Not that Chubritza is likely to be out of practice. In addition to the above gigs, the band also plays monthly at Café Mokka (third Saturdays) and irregularly at other events. On the night they were interviewed, they had just returned from a Balkan Music Festival in San Francisco, where they received a standing ovation from some of the genre's masters. All in a week's work for this busy ethnic dance band.

According to founding member Linnea Mandell, the group gets its name from a spice mixture found widely on Balkan tables. "Whenever you go to Bulgaria, and throughout the Balkans, on all the tables they have these little dishes [with] salt, pepper and chubritza, which is kind of like Spike; a mixture of summer savory and paprika," she said. "So the idea is that we are a mixture of flavors with kind of a Balkan spice." Not a bad description for a band that begins with the already-rich variety of Balkan music and makes occasional forays into Eastern European, American, Russian, Roma and Klezmer styles.

Linnea and her partner Craig Kurumada helped form the band in 1993 as an outgrowth of their interest in folk dancing, something Linnea learned at a young age from her Hungarian-Russian parents.

Personnel changed over the years, but eventually settled into the present roster, which includes Janet Finney, Randy Carrico, Joe Friedman and Deborah Dukes. The members all come' from formal musical backgrounds, and styles range from classical and Celtic to Klezmer and jazz, but they share a love for the haunting melodies and contagious rhythms of Balkan music. They are all multi-instrumentalists as well; something which comes with the musical territory.

Because folk songs -- and the instruments they are played on -- vary widely throughout the mountainous Balkan region, a variety of traditional instruments are required to get an authentic sound. These include large double-headed drums called tupan, gajda (Balkan bagpipes), a plethora of woodwind and percussion instruments and several members from a family of stringed instruments known as tamburas. Throw in a few more recognizable instruments and you have a major baggage issue. "Actually half of the entertainment value of what we do is people watching us bring instruments in," quips Deborah.

Craig explains the profusion of equipment thus: "There are other bands who do this kind of thing, but they do it with one sort of set-up. They don't have all the different instruments. So in a way, for me, anyway, they have kind of a one-dimensional sound."

"Whereas we are multi-dimensional and have bad backs," adds Deborah.

Other challenges peculiar to the genre include singing songs in several obscure languages and dialects and learning to play music' in unusual odd-numbered rhythms (i.e. seven, nine, or 11 beats per measure). "Actually [the rhythms are] an early hump that you get over real fast... once you learn how to break them down," says Craig.
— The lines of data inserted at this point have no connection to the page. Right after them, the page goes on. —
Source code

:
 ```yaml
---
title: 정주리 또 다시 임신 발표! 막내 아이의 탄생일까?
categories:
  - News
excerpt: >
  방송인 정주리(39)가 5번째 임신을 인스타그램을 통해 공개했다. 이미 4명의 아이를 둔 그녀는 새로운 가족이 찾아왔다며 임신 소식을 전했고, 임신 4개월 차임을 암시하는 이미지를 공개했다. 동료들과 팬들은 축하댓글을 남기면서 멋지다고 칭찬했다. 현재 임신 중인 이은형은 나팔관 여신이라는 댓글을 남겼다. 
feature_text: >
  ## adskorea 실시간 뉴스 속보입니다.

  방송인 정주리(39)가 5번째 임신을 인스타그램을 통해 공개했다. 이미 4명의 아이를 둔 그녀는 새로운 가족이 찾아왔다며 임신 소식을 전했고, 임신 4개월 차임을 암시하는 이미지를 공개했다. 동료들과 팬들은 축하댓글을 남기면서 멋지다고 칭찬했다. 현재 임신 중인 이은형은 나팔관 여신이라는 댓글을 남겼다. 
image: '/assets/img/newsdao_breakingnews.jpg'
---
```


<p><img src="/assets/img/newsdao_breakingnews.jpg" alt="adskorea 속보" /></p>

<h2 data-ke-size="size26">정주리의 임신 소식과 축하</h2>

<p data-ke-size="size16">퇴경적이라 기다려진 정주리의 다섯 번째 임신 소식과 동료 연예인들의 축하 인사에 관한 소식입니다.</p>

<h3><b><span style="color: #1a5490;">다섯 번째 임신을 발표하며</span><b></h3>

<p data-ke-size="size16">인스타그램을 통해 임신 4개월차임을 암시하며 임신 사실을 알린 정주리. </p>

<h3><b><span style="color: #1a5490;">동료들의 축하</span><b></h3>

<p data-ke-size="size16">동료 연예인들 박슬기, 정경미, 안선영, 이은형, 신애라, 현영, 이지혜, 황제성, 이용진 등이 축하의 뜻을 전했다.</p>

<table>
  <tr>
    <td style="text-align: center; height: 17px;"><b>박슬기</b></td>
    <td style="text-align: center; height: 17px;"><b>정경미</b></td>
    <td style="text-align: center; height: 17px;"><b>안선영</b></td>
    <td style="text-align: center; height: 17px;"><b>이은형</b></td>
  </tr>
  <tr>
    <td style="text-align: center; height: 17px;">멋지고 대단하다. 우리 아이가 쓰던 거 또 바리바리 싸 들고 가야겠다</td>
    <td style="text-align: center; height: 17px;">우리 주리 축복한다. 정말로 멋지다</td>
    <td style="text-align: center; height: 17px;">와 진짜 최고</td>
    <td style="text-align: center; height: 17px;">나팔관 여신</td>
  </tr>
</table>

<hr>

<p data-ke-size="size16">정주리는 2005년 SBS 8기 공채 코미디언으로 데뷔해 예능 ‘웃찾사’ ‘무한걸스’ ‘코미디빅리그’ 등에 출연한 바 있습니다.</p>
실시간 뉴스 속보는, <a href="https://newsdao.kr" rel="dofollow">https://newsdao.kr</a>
The languages are not so simple. Although they do not necessarily speak all the languages they sing in, the band makes a conscious effort to understand the lyric's, and to pronounce the words right.

With all of this internationality, do some Arcatan/American sensibilities seep into the mix? Yes, particularly in the band's well balanced gender mix (three women, three men), and the roles they play in the group.

Traditionally, women are purely singers in Balkan and Eastern European music, while men play instruments and sing to a much lesser extent. "It is a little bit of a tradition gap, playing for the traditional ethnic communities in the US, because women are not instrumentalists most of the time." says Linnea.

The band attributes the strong local interest in their music to the large folk dance community in Arcata, a lingering legacy of Humboldt State dance teacher Kay Chaffe, who inspired a huge interest in folk dancing here in the '60s and '70s. Exotic rhythms and sounds aside, the main appeal of Chubritza's music seems to be just that: it has a good beat and you can dance to it.

Although they play a few of what they call "listening songs," 90 percent of their repertoire is dance music. That is enough for most people, and even the band admits that having people dance is the greatest rush. "Bottom line," says Janet, "is you are playing in the middle of a room and people are dancing around you in a circle, and there is nothing else like that."